→ Work to be completed
Copy the entries exactly, through the "<h2>Google DFP Performance</h2>" line.

[Saved entries]
>>>>>

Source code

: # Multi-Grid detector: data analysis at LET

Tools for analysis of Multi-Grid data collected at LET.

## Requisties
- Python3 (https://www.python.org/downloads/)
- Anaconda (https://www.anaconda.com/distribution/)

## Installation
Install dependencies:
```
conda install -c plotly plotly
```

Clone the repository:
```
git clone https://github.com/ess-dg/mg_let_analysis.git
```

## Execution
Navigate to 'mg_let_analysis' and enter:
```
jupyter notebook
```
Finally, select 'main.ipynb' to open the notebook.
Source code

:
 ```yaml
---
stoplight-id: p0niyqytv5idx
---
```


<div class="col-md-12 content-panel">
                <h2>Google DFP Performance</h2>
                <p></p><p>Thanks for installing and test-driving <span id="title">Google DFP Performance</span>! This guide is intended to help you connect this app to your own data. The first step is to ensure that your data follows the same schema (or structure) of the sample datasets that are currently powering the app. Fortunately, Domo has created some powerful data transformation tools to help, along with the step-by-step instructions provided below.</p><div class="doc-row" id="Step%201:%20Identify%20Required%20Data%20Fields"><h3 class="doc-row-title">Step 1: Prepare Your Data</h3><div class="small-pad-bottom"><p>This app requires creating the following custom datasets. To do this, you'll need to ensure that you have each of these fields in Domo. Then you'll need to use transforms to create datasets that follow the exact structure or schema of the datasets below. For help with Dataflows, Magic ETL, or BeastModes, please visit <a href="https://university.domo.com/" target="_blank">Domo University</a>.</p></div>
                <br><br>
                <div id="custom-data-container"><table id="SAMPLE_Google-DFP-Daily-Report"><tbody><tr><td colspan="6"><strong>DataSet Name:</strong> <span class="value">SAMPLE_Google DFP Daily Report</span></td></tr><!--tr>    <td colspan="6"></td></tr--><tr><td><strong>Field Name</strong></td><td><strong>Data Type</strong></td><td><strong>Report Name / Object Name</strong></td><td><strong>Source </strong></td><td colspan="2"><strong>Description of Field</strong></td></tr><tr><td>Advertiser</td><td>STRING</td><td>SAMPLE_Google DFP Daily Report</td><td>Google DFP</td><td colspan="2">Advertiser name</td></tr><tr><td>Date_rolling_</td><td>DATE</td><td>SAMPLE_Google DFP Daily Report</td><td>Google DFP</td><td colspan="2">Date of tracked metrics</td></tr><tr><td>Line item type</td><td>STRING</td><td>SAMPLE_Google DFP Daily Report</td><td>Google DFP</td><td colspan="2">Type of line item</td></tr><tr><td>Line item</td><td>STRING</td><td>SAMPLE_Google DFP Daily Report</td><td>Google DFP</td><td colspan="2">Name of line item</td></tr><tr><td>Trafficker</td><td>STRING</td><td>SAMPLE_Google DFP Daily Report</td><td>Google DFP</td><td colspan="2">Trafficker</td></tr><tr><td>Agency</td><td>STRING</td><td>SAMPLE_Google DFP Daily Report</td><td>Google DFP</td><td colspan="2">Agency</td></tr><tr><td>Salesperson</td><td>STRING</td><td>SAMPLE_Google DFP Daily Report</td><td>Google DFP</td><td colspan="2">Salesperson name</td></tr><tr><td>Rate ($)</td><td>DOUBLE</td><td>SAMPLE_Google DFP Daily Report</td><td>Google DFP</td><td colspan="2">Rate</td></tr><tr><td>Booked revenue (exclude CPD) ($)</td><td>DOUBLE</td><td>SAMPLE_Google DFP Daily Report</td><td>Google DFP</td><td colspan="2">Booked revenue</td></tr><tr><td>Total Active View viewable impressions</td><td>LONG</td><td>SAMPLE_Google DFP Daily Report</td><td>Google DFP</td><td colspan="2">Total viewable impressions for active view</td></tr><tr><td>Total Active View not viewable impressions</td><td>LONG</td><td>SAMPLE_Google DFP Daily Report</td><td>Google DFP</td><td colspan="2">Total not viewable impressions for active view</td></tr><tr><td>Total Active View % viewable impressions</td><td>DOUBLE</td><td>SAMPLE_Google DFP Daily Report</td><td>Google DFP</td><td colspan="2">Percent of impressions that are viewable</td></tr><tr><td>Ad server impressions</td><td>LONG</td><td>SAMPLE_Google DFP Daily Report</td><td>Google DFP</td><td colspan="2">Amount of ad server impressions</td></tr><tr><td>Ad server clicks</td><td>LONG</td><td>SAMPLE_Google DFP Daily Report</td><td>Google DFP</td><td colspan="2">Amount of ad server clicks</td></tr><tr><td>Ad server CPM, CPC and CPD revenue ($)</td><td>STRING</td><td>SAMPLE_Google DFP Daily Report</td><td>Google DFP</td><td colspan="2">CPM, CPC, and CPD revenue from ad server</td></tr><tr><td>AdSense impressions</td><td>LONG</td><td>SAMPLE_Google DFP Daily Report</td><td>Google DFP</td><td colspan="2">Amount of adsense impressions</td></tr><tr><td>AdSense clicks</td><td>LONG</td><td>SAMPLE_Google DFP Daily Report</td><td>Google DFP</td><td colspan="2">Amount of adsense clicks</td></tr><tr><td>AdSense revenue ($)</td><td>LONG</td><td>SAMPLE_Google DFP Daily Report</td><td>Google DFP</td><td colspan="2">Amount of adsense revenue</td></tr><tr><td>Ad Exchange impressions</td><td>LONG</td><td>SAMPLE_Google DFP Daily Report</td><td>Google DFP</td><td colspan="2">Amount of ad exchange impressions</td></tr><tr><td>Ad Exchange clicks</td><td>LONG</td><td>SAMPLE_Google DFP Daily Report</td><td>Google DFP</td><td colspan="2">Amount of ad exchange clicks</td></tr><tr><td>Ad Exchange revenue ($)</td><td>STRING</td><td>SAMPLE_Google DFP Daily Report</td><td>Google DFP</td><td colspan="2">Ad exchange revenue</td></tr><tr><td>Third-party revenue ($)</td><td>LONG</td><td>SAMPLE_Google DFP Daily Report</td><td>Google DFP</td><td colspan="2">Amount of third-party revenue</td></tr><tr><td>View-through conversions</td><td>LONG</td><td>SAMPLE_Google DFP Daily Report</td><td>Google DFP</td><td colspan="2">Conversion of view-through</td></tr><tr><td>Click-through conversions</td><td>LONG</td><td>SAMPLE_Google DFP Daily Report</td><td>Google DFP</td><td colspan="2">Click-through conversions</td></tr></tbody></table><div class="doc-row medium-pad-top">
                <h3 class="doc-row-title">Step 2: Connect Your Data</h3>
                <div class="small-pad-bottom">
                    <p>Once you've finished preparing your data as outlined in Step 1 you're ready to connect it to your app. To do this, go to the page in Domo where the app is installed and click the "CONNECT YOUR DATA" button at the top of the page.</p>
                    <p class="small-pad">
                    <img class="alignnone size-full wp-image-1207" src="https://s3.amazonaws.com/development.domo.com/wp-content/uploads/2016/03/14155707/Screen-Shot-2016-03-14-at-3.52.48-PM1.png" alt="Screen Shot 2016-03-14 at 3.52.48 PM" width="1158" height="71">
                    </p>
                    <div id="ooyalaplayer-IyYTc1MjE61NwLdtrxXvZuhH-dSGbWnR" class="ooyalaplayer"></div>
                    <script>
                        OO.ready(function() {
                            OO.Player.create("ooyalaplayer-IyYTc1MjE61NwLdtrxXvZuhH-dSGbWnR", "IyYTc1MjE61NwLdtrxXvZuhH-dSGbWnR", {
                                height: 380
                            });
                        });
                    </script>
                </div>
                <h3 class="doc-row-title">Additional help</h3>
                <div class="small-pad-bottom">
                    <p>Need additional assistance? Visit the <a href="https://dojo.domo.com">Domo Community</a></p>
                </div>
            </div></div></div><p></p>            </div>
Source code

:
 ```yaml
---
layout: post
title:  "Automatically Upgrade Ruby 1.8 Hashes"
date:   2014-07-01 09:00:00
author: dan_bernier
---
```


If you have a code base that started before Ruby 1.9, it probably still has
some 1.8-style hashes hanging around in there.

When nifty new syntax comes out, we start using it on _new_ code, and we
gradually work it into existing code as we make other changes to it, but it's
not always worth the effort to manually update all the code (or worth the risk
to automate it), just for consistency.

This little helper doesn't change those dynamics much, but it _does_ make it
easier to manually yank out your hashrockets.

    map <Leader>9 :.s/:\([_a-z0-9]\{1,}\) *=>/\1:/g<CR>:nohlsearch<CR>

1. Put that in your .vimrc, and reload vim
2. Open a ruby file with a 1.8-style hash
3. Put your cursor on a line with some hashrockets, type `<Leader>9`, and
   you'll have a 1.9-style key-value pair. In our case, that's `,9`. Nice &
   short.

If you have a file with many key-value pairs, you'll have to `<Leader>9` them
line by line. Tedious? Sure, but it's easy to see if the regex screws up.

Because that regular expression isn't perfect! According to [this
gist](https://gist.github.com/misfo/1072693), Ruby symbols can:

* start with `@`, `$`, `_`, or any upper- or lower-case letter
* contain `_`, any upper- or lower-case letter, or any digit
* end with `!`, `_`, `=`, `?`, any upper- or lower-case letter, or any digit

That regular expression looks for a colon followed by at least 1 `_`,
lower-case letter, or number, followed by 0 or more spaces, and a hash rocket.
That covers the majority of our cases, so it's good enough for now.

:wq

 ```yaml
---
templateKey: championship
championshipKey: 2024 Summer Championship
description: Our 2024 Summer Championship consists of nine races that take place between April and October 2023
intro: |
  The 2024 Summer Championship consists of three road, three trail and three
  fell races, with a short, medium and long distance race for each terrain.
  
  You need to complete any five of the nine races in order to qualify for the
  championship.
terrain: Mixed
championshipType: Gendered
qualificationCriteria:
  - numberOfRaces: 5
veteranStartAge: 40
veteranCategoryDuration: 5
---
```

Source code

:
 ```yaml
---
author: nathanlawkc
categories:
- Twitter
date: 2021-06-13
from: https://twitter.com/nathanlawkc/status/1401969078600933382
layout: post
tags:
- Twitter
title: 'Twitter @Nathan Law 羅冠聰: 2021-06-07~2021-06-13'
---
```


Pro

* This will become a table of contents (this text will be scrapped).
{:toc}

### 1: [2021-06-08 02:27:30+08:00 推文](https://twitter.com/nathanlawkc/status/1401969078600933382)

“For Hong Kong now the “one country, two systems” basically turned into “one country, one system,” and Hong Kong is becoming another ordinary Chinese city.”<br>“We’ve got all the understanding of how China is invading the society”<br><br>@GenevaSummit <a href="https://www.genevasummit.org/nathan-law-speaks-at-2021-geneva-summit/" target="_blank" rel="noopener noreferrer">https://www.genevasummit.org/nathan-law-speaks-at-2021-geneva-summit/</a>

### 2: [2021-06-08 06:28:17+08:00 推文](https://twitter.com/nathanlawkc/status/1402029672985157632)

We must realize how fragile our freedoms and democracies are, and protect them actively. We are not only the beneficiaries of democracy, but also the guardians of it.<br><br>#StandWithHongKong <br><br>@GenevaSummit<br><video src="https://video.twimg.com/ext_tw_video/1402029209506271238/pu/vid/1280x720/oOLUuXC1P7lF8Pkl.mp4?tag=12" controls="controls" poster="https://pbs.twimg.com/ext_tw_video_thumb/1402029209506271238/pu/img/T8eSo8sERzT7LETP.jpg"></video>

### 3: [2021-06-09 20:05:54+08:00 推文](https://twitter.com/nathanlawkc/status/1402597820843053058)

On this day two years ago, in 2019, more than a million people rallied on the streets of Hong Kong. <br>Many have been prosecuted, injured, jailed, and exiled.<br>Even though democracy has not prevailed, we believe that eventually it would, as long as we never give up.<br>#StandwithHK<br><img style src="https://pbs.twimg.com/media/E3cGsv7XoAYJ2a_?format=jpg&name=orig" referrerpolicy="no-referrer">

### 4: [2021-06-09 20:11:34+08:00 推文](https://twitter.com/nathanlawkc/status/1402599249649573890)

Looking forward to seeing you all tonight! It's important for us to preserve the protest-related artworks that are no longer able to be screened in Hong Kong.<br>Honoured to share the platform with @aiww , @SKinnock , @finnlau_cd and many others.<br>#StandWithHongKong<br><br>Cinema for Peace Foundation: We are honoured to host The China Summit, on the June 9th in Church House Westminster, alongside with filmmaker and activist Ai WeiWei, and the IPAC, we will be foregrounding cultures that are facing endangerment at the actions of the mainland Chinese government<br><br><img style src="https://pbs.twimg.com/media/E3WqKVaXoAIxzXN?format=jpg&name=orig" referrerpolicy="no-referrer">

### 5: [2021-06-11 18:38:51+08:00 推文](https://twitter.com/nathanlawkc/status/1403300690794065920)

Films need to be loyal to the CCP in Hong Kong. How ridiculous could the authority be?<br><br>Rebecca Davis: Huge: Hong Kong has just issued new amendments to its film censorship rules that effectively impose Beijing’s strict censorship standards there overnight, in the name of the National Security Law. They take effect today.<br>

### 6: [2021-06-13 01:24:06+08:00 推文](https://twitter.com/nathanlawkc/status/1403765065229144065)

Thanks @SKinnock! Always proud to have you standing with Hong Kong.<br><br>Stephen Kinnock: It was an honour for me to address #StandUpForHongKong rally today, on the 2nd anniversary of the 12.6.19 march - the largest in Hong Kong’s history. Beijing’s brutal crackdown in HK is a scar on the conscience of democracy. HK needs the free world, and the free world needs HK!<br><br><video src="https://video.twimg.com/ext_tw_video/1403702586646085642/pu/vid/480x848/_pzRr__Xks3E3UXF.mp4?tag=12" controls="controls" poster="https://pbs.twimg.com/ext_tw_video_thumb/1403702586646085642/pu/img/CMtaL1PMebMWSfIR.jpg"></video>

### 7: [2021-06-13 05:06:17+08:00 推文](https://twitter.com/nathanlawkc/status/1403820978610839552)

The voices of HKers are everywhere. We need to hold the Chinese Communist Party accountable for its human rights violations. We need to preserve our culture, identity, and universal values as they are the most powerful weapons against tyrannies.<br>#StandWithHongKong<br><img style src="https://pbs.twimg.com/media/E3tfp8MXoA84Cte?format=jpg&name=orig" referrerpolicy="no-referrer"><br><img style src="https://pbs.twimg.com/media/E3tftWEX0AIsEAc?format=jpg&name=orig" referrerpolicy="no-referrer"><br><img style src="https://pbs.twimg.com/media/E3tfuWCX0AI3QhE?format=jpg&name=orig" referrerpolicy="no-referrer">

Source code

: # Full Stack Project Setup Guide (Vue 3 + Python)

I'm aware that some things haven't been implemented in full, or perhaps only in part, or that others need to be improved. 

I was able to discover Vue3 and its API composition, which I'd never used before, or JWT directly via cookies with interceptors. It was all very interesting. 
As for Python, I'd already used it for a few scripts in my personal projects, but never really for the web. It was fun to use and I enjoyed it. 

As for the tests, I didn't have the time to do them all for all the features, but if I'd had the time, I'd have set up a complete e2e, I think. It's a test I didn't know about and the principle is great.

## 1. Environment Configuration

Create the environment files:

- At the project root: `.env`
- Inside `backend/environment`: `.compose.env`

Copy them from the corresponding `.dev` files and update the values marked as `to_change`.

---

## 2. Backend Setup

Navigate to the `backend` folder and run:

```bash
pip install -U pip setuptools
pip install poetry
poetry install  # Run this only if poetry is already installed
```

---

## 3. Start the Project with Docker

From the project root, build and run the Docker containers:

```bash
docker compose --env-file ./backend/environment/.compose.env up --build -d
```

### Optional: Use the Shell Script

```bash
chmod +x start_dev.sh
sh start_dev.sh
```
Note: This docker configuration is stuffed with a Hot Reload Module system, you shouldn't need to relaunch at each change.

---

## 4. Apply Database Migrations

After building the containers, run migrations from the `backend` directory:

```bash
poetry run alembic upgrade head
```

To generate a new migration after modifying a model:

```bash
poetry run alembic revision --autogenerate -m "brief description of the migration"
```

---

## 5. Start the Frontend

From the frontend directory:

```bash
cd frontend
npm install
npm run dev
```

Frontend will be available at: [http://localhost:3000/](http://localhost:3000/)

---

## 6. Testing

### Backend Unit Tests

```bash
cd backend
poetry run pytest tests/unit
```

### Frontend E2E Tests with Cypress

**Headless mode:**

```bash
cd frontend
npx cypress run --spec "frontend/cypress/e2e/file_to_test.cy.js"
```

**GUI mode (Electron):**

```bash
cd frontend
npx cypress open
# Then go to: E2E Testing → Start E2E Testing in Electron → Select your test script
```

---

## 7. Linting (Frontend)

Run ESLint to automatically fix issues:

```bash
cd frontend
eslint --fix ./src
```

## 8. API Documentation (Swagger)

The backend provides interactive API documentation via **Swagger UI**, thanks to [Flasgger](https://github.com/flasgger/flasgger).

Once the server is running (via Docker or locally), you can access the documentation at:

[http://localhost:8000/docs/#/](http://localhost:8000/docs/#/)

<<<<<

→ Result
Source code

: # Multi-Grid detector: data analysis at LET

Tools for analysis of Multi-Grid data collected at LET.

## Requisties
- Python3 (https://www.python.org/downloads/)
- Anaconda (https://www.anaconda.com/distribution/)

## Installation
Install dependencies:
```
conda install -c plotly plotly
```

Clone the repository:
```
git clone https://github.com/ess-dg/mg_let_analysis.git
```

## Execution
Navigate to 'mg_let_analysis' and enter:
```
jupyter notebook
```
Finally, select 'main.ipynb' to open the notebook.
Source code

:
 ```yaml
---
stoplight-id: p0niyqytv5idx
---
```


<div class="col-md-12 content-panel">
                <h2>Google DFP Performance</h2>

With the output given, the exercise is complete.